TaskFarmer
Copyright © 2013, 2014, 2018 Lester Hedges.
Released under the GPL.
About
Execute a list of system commands from a task file one-by-one. This allows many simulations to be run within a single mpirun allocation. A new task is launched whenever a process becomes available, hence ensuring 100% utilization of the cores for the duration of the wall time, or until the task file is empty, whichever occurs first. This is useful for running many short simulations on a small number of cores, or to avoid resource wastage when individual simulations have markedly different run times. The task file can be updated dynamically, allowing simulations to be added or deleted as required.
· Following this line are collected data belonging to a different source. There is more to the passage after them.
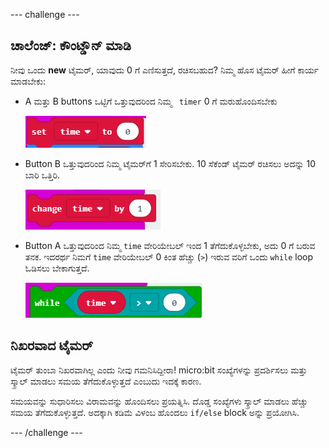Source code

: \--- challenge \---

## ಚಾಲೆಂಜ್: ಕೌಂಟ್ಡೌನ್ ಮಾಡಿ

ನೀವು ಒಂದು **new** ಟೈಮರ್, ಯಾವುದು 0 ಗೆ ಎಣಿಸುತ್ತದೆ, ರಚಿಸಬಹುದ? ನಿಮ್ಮ ಹೊಸ ಟೈಮರ್ ಹೀಗೆ ಕಾರ್ಯ ಮಾಡಬೇಕು:

+ A ಮತ್ತು B buttons ಒಟ್ಟಿಗೆ ಒತ್ತುವುದರಿಂದ ನಿಮ್ಮ ` timer` 0 ಗೆ ಮರುಹೊಂದಿಸಬೇಕು
    
    ![screenshot](images/clock-challenge-1.png)

+ Button B ಒತ್ತುವುದರಿಂದ ನಿಮ್ಮ ಟೈಮರ್‌ಗೆ 1 ಸೇರಿಸಬೇಕು. 10 ಸೆಕೆಂಡ್ ಟೈಮರ್ ರಚಿಸಲು ಅದನ್ನು 10 ಬಾರಿ ಒತ್ತಿರಿ.
    
    ![screenshot](images/clock-challenge-2.png)

+ Button A ಒತ್ತುವುದರಿಂದ ನಿಮ್ಮ ` time ` ವೇರಿಯೇಬಲ್ ಇಂದ 1 ತೆಗೆದುಕೊಳ್ಳಬೇಕು, ಅದು 0 ಗೆ ಬರುವ ತನಕ. ಇದರರ್ಥ ನಿಮಗೆ `time` ವೇರಿಯೇಬಲ್ 0 ಕಿಂತ ಹೆಚ್ಚು (`>`) ಇರುವ ವರಿಗೆ ಒಂದು `while` loop ಓಡಿಸಲು ಬೇಕಾಗುತ್ತದೆ.
    
    ![screenshot](images/clock-challenge-3.png)

## ನಿಖರವಾದ ಟೈಮರ್

ಟೈಮರ್ ತುಂಬಾ ನಿಖರವಾಗಿಲ್ಲ ಎಂದು ನೀವು ಗಮನಿಸಿದ್ದೀರಾ! micro:bit ಸಂಖ್ಯೆಗಳನ್ನು ಪ್ರದರ್ಶಿಸಲು ಮತ್ತು ಸ್ಕ್ರಾಲ್ ಮಾಡಲು ಸಮಯ ತೆಗೆದುಕೊಳ್ಳುತ್ತದೆ ಎಂಬುದು ಇದಕ್ಕೆ ಕಾರಣ.

ಸಮಯವನ್ನು ಸುಧಾರಿಸಲು ವಿರಾಮವನ್ನು ಹೊಂದಿಸಲು ಪ್ರಯತ್ನಿಸಿ. ದೊಡ್ಡ ಸಂಖ್ಯೆಗಳು ಸ್ಕ್ರಾಲ್ ಮಾಡಲು ಹೆಚ್ಚು ಸಮಯ ತೆಗೆದುಕೊಳ್ಳುತ್ತದೆ. ಅದಕ್ಕಾಗಿ ಕಡಿಮೆ ವಿಳಂಬ ಹೊಂದಲು `if/else` block ಅನ್ನು ಪ್ರಯೋಗಿಸಿ.

\--- /challenge \---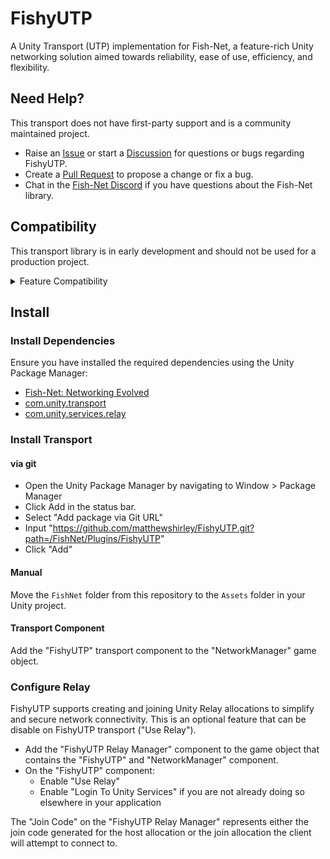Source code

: # FishyUTP
A Unity Transport (UTP) implementation for Fish-Net, a feature-rich Unity networking solution aimed towards reliability, ease of use, efficiency, and flexibility.

## Need Help?

This transport does not have first-party support and is a community maintained project.

- Raise an [Issue](https://github.com/matthewshirley/FishyUTP/issues) or start a [Discussion](https://github.com/matthewshirley/FishyUTP/discussions) for questions or bugs regarding FishyUTP.
- Create a [Pull Request](https://github.com/matthewshirley/FishyUTP/pulls) to propose a change or fix a bug.
- Chat in the [Fish-Net Discord](https://discord.gg/fishnetworking) if you have questions about the Fish-Net library.

## Compatibility

This transport library is in early development and should not be used for a production project.

<details><summary>Feature Compatibility</summary>

The following is the anticipated features this library will support in the future. Propose new features via GitHub Issues or Pull Request.

| Feature         | Supported |
|-----------------| --------- |
| Transport       | 🔨         |
| Jobified        | ❌         |
| Relay | 🔨         |

- ✅ -- Implemented
- 🔨 -- Partially implemented
- ❌ -- Not implemented
</details>

## Install

### Install Dependencies

Ensure you have installed the required dependencies using the Unity Package Manager:

* [Fish-Net: Networking Evolved](https://assetstore.unity.com/packages/tools/network/fish-net-networking-evolved-207815)
* [com.unity.transport](https://docs-multiplayer.unity3d.com/transport/current/install) 
* [com.unity.services.relay](https://docs.unity.com/relay/get-started.html)

### Install Transport

#### via git

   * Open the Unity Package Manager by navigating to Window > Package Manager
   * Click Add in the status bar.
   * Select "Add package via Git URL"
   * Input "https://github.com/matthewshirley/FishyUTP.git?path=/FishNet/Plugins/FishyUTP"
   * Click "Add" 

#### Manual

Move the `FishNet` folder from this repository to the `Assets` folder in your Unity project.

#### Transport Component

Add the "FishyUTP" transport component to the "NetworkManager" game object. 

### Configure Relay

FishyUTP supports creating and joining Unity Relay allocations to simplify and secure network connectivity. This is an optional feature that can be disable on FishyUTP transport ("Use Relay").

* Add the "FishyUTP Relay Manager" component to the game object that contains the "FishyUTP" and "NetworkManager" component.
* On the "FishyUTP" component:
  * Enable "Use Relay"
  * Enable "Login To Unity Services" if you are not already doing so elsewhere in your application

The "Join Code" on the "FishyUTP Relay Manager" represents either the join code generated for the host allocation or the join allocation the client will attempt to connect to. 
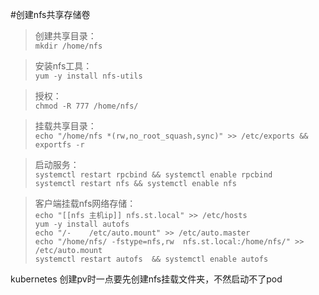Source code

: #创建nfs共享存储卷
>创建共享目录：\
`mkdir /home/nfs` 

>安装nfs工具：\
`yum -y install nfs-utils`

>授权：\
`chmod -R 777 /home/nfs/`

>挂载共享目录：\
`echo "/home/nfs *(rw,no_root_squash,sync)" >> /etc/exports && exportfs -r`

>启动服务：\
`systemctl restart rpcbind && systemctl enable rpcbind`\
`systemctl restart nfs && systemctl enable nfs`

>客户端挂载nfs网络存储：\
`echo "[[nfs 主机ip]] nfs.st.local" >> /etc/hosts`\
`yum -y install autofs`\
`echo "/-    /etc/auto.mount" >> /etc/auto.master`\
`echo "/home/nfs/ -fstype=nfs,rw  nfs.st.local:/home/nfs/" >> /etc/auto.mount`\
`systemctl restart autofs  && systemctl enable autofs `

kubernetes 创建pv时一点要先创建nfs挂载文件夹，不然启动不了pod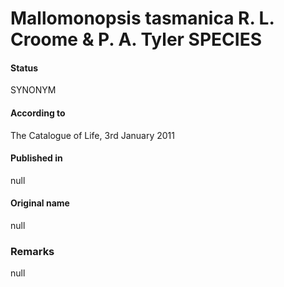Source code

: Mallomonopsis tasmanica R. L. Croome & P. A. Tyler SPECIES
=======

#### Status
SYNONYM

#### According to
The Catalogue of Life, 3rd January 2011

#### Published in
null

#### Original name
null

### Remarks
null
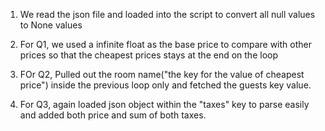 1) We read the json file and loaded into the script to convert all null values to None values 
2) For Q1, we used a infinite float as the base price to compare with other prices so that the cheapest prices stays at the end on the loop

3) FOr Q2, Pulled out the room name("the key for the value of cheapest price") inside the previous loop only and fetched the guests key value.

4) For Q3, again loaded json object within the "taxes" key to parse easily and added both price and sum of both taxes.
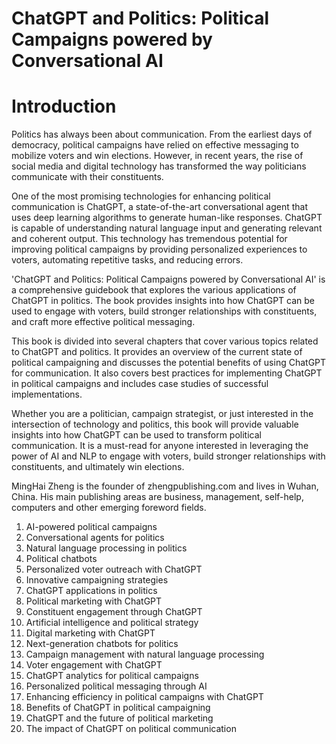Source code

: # ChatGPT and Politics: Political Campaigns powered by Conversational AI

# Introduction

Politics has always been about communication. From the earliest days of democracy, political campaigns have relied on effective messaging to mobilize voters and win elections. However, in recent years, the rise of social media and digital technology has transformed the way politicians communicate with their constituents.

One of the most promising technologies for enhancing political communication is ChatGPT, a state-of-the-art conversational agent that uses deep learning algorithms to generate human-like responses. ChatGPT is capable of understanding natural language input and generating relevant and coherent output. This technology has tremendous potential for improving political campaigns by providing personalized experiences to voters, automating repetitive tasks, and reducing errors.

'ChatGPT and Politics: Political Campaigns powered by Conversational AI' is a comprehensive guidebook that explores the various applications of ChatGPT in politics. The book provides insights into how ChatGPT can be used to engage with voters, build stronger relationships with constituents, and craft more effective political messaging.

This book is divided into several chapters that cover various topics related to ChatGPT and politics. It provides an overview of the current state of political campaigning and discusses the potential benefits of using ChatGPT for communication. It also covers best practices for implementing ChatGPT in political campaigns and includes case studies of successful implementations.

Whether you are a politician, campaign strategist, or just interested in the intersection of technology and politics, this book will provide valuable insights into how ChatGPT can be used to transform political communication. It is a must-read for anyone interested in leveraging the power of AI and NLP to engage with voters, build stronger relationships with constituents, and ultimately win elections.

MingHai Zheng is the founder of zhengpublishing.com and lives in Wuhan, China. His main publishing areas are business, management, self-help, computers and other emerging foreword fields.



1. AI-powered political campaigns
2. Conversational agents for politics
3. Natural language processing in politics
4. Political chatbots
5. Personalized voter outreach with ChatGPT
6. Innovative campaigning strategies
7. ChatGPT applications in politics
8. Political marketing with ChatGPT
9. Constituent engagement through ChatGPT
10. Artificial intelligence and political strategy
11. Digital marketing with ChatGPT
12. Next-generation chatbots for politics
13. Campaign management with natural language processing
14. Voter engagement with ChatGPT
15. ChatGPT analytics for political campaigns
16. Personalized political messaging through AI
17. Enhancing efficiency in political campaigns with ChatGPT
18. Benefits of ChatGPT in political campaigning
19. ChatGPT and the future of political marketing
20. The impact of ChatGPT on political communication

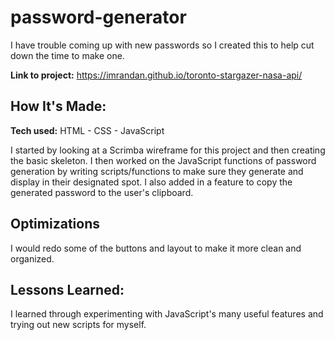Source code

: # password-generator
I have trouble coming up with new passwords so I created this to help cut down the time to make one.

**Link to project:** https://imrandan.github.io/toronto-stargazer-nasa-api/

## How It's Made:

**Tech used:** HTML - CSS - JavaScript

I started by looking at a Scrimba wireframe for this project and then creating the basic skeleton. I then worked on the JavaScript functions of password generation by writing scripts/functions to make sure they generate and display in their designated spot. I also added in a feature to copy the generated password to the user's clipboard.


## Optimizations

I would redo some of the buttons and layout to make it more clean and organized.

## Lessons Learned:

I learned through experimenting with JavaScript's many useful features and trying out new scripts for myself.

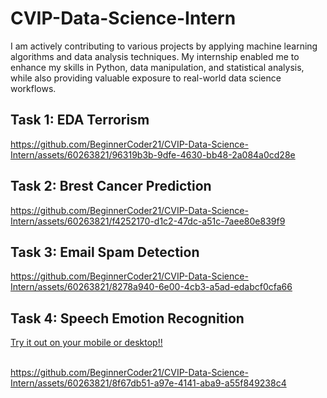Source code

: # CVIP-Data-Science-Intern
I am actively contributing to various projects by applying machine learning algorithms and data analysis techniques. 
My internship enabled me to enhance my skills in Python, data manipulation, and statistical analysis, while also 
providing valuable exposure to real-world data science workflows.

<h2>Task 1: EDA Terrorism</h2>


https://github.com/BeginnerCoder21/CVIP-Data-Science-Intern/assets/60263821/96319b3b-9dfe-4630-bb48-2a084a0cd28e



<h2>Task 2: Brest Cancer Prediction</h2>


https://github.com/BeginnerCoder21/CVIP-Data-Science-Intern/assets/60263821/f4252170-d1c2-47dc-a51c-7aee80e839f9


<h2>Task 3: Email Spam Detection</h2>


https://github.com/BeginnerCoder21/CVIP-Data-Science-Intern/assets/60263821/8278a940-6e00-4cb3-a5ad-edabcf0cfa66


<h2>Task 4: Speech Emotion Recognition</h2>
<a href="https://speechemotionrecognition.streamlit.app/" target="_blank">Try it out on your mobile or desktop!!</a>
<br>
<br>

https://github.com/BeginnerCoder21/CVIP-Data-Science-Intern/assets/60263821/8f67db51-a97e-4141-aba9-a55f849238c4



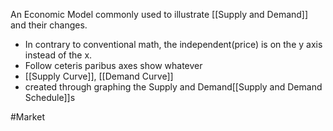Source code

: An Economic Model commonly used to illustrate [[Supply and Demand]] and their changes.
- In contrary to conventional math, the independent(price) is on the y axis instead of the x.
- Follow ceteris paribus axes show whatever
- [[Supply Curve]], [[Demand Curve]]
- created through graphing the Supply and Demand[[Supply and Demand Schedule]]s

#Market 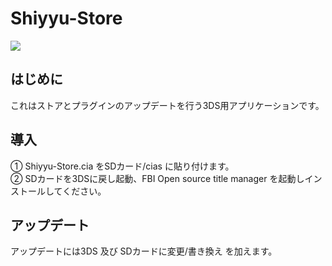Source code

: # Shiyyu-Store
![](https://media.discordapp.net/attachments/1162016371681533992/1165993523745669220/Banner.png?ex=6548df17&is=65366a17&hm=bee3d0d924056f1b30fd166daeaf51af0cd376f12fcbcde13658554ee4b313d0&=)

## はじめに
これはストアとプラグインのアップデートを行う3DS用アプリケーションです。

## 導入
① Shiyyu-Store.cia をSDカード/cias に貼り付けます。  
② SDカードを3DSに戻し起動、FBI Open source title manager を起動しインストールしてください。

## アップデート
アップデートには3DS 及び SDカードに変更/書き換え を加えます。
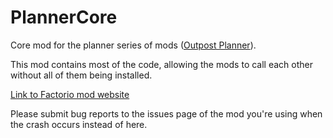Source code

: # PlannerCore

Core mod for the planner series of mods ([Outpost Planner](https://github.com/Ben-Ramchandani/OutpostPlanner)).

This mod contains most of the code, allowing the mods to call each other without all of them being installed.

[Link to Factorio mod website](https://mods.factorio.com/mods/bob809/PlannerCore)

Please submit bug reports to the issues page of the mod you're using when the crash occurs instead of here.

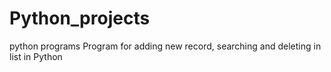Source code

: # Python_projects
python programs
 Program  for adding new record, searching and deleting in list in Python
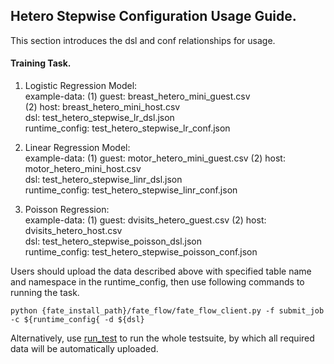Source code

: ## Hetero Stepwise Configuration Usage Guide.

This section introduces the dsl and conf relationships for usage.

#### Training Task.

1. Logistic Regression Model:  
    example-data: (1) guest: breast_hetero_mini_guest.csv  
                  (2) host: breast_hetero_mini_host.csv  
    dsl: test_hetero_stepwise_lr_dsl.json  
    runtime_config: test_hetero_stepwise_lr_conf.json
     
2. Linear Regression Model:  
    example-data: (1) guest: motor_hetero_mini_guest.csv
                  (2) host: motor_hetero_mini_host.csv  
    dsl: test_hetero_stepwise_linr_dsl.json  
    runtime_config: test_hetero_stepwise_linr_conf.json
   
3. Poisson Regression:  
    example-data: (1) guest: dvisits_hetero_guest.csv
                  (2) host: dvisits_hetero_host.csv  
    dsl: test_hetero_stepwise_poisson_dsl.json  
    runtime_config: test_hetero_stepwise_poisson_conf.json
    
   
Users should upload the data described above with specified table name and namespace in the runtime_config, 
then use following commands to running the task.
    
    python {fate_install_path}/fate_flow/fate_flow_client.py -f submit_job -c ${runtime_config{ -d ${dsl}

Alternatively, use [run_test](../../test) to run the whole testsuite, by which all required data will be automatically uploaded. 
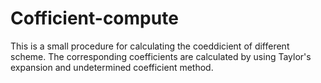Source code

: # Cofficient-compute
This is a small procedure for calculating the coeddicient of different scheme.
The corresponding coefficients are calculated by using Taylor's expansion and undetermined coefficient method.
A master-worker type scenario is avoided by exploiting a file lock. This ensures that only one process has access to the task file at any given time.
The order of operations is as follows:
- A process opens the task file and obtains an exclusive lock.
- All tasks are read into a buffer.
- First task is read and buffer is truncated.
- Truncated buffer is written back to the file.
- File is unlocked and closed (other processes can now access it).
- Task is launched.
A Python implementation is provided in the python/
directory, although this
is known to suffer from significant start up lag on clusters that don't
natively support Python shared libraries on their compute nodes.
Installation
A Makefile
is included for building and installing TaskFarmer. You will first
need to make sure that you have Open MPI installed.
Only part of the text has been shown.